### Your instructions
Lines in the entries below where the word "tweets" shows up should each be copied.

Input data: Begin

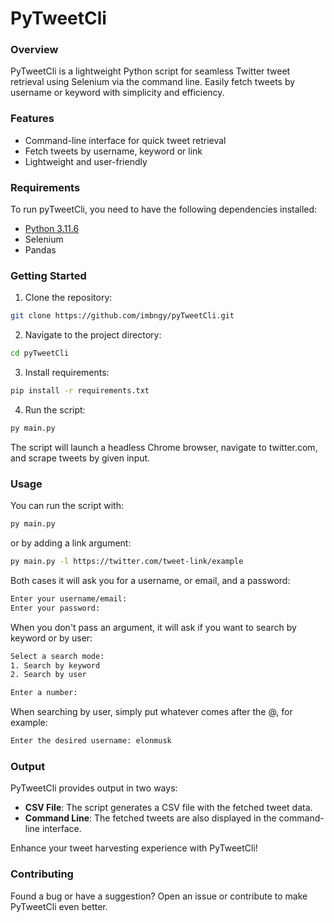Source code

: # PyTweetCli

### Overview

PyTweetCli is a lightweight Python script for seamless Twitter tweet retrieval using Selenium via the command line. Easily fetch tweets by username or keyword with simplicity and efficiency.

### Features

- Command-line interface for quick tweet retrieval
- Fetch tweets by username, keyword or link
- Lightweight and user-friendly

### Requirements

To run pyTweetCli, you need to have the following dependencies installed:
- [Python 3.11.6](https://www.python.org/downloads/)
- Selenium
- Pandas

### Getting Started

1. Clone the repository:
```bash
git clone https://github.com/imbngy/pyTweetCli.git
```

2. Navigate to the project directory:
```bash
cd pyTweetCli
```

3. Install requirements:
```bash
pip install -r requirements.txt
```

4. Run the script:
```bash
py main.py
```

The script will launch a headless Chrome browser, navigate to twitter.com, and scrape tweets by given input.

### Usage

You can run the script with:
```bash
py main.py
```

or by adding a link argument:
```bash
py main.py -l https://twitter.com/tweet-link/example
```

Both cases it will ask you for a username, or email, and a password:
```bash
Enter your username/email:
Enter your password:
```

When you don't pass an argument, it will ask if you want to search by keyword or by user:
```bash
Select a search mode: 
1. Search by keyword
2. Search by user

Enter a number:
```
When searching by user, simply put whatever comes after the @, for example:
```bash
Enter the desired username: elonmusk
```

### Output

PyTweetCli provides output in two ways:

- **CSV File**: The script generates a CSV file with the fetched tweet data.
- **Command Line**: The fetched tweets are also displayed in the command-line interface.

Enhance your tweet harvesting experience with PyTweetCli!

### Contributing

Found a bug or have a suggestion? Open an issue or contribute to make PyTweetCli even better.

Input data: End

### Finished task
PyTweetCli is a lightweight Python script for seamless Twitter tweet retrieval using Selenium via the command line. Easily fetch tweets by username or keyword with simplicity and efficiency.
- Fetch tweets by username, keyword or link
The script will launch a headless Chrome browser, navigate to twitter.com, and scrape tweets by given input.
- **Command Line**: The fetched tweets are also displayed in the command-line interface.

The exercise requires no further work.